6. Performing Periodic Assessments and Updates
Given the scope of work, the effort is anticipated to be completed in 2 years. Once finished, the agency will perform assessments every 6 months during the first 2 years and annual assessments afterwards. Changes and updates to the system will be implemented based on the results of these assessments. In addition, the agency will perform updates to incorporate improved AASHTO MEPDG, structural capacity, and/or FN performance models. Moreover, in their efforts to fully automate all of their pavement performance data collection, the agency plans on replacing its current FWD fleet in 5 years with a moving pavement deflection testing device capable of measuring deflection basins. As such, an updated version of the effective PCC thickness ratio model will be required in support of the RSI processes.

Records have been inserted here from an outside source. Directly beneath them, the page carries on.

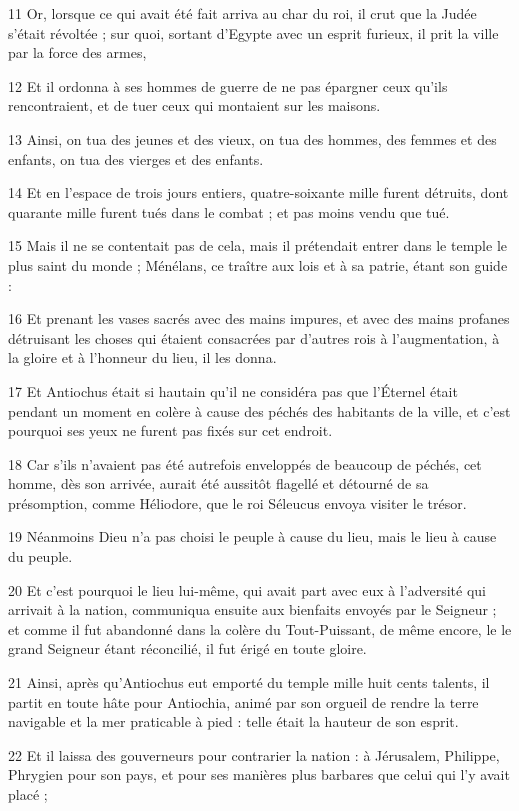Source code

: \par 11 Or, lorsque ce qui avait été fait arriva au char du roi, il crut que la Judée s'était révoltée ; sur quoi, sortant d'Egypte avec un esprit furieux, il prit la ville par la force des armes,
\par 12 Et il ordonna à ses hommes de guerre de ne pas épargner ceux qu'ils rencontraient, et de tuer ceux qui montaient sur les maisons.
\par 13 Ainsi, on tua des jeunes et des vieux, on tua des hommes, des femmes et des enfants, on tua des vierges et des enfants.
\par 14 Et en l'espace de trois jours entiers, quatre-soixante mille furent détruits, dont quarante mille furent tués dans le combat ; et pas moins vendu que tué.
\par 15 Mais il ne se contentait pas de cela, mais il prétendait entrer dans le temple le plus saint du monde ; Ménélans, ce traître aux lois et à sa patrie, étant son guide :
\par 16 Et prenant les vases sacrés avec des mains impures, et avec des mains profanes détruisant les choses qui étaient consacrées par d'autres rois à l'augmentation, à la gloire et à l'honneur du lieu, il les donna.
\par 17 Et Antiochus était si hautain qu'il ne considéra pas que l'Éternel était pendant un moment en colère à cause des péchés des habitants de la ville, et c'est pourquoi ses yeux ne furent pas fixés sur cet endroit.
\par 18 Car s'ils n'avaient pas été autrefois enveloppés de beaucoup de péchés, cet homme, dès son arrivée, aurait été aussitôt flagellé et détourné de sa présomption, comme Héliodore, que le roi Séleucus envoya visiter le trésor.
\par 19 Néanmoins Dieu n'a pas choisi le peuple à cause du lieu, mais le lieu à cause du peuple.
\par 20 Et c'est pourquoi le lieu lui-même, qui avait part avec eux à l'adversité qui arrivait à la nation, communiqua ensuite aux bienfaits envoyés par le Seigneur ; et comme il fut abandonné dans la colère du Tout-Puissant, de même encore, le le grand Seigneur étant réconcilié, il fut érigé en toute gloire.
\par 21 Ainsi, après qu'Antiochus eut emporté du temple mille huit cents talents, il partit en toute hâte pour Antiochia, animé par son orgueil de rendre la terre navigable et la mer praticable à pied : telle était la hauteur de son esprit.
\par 22 Et il laissa des gouverneurs pour contrarier la nation : à Jérusalem, Philippe, Phrygien pour son pays, et pour ses manières plus barbares que celui qui l'y avait placé ;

LCC analyses were purposely used as part of the strategy selection process (step 5) in all three examples due to their importance to the decisionmaking process. A summary of LCC analysis, as presented by FHWA, is as follows:(8)
In the three examples presented in this chapter, it was assumed that LCC analyses were performed for each of the viable construction events described in the respective examples and that the lowest LCC scenario from the possible combinations of constructions events was selected for the pavement segment in question. In the first example, the combinations of construction events considered over the selected 30-year analysis period included corrective maintenance, rehabilitation, and reconstruction. A partial set of possible combinations of construction events and schedule of activities for the first example is provided in figure 17.
It is important to note that in all three examples, the RSI for reconstruction is not independent of preservation and/or rehabilitation considerations nor is the RSI for rehabilitation independent of preservation considerations in the life-cycle assumptions used as the basis for the determination. The streams of LCCs consist of a future stream of activities, which include preservation, rehabilitation, and reconstruction treatments. To a large extent, the level of dependency is dictated by the pavement performance expectancy curves selected as part of the RSI process.
Figure 17. Flowchart. Partial set of construction event combinations and schedule of activities for example 1.
It is also important to note that the lowest LCC option may not necessarily be implemented when other considerations such as risk, available budgets, and political and environmental concerns are taken into account. LCC analysis provides critical information to the overall decisionmaking process but does not necessarily provide the final answer. This is the case in the third example, where options other than the lowest LCC may need to be considered and selected in order to determine a total network budget for the next 5 years that is within the available funds.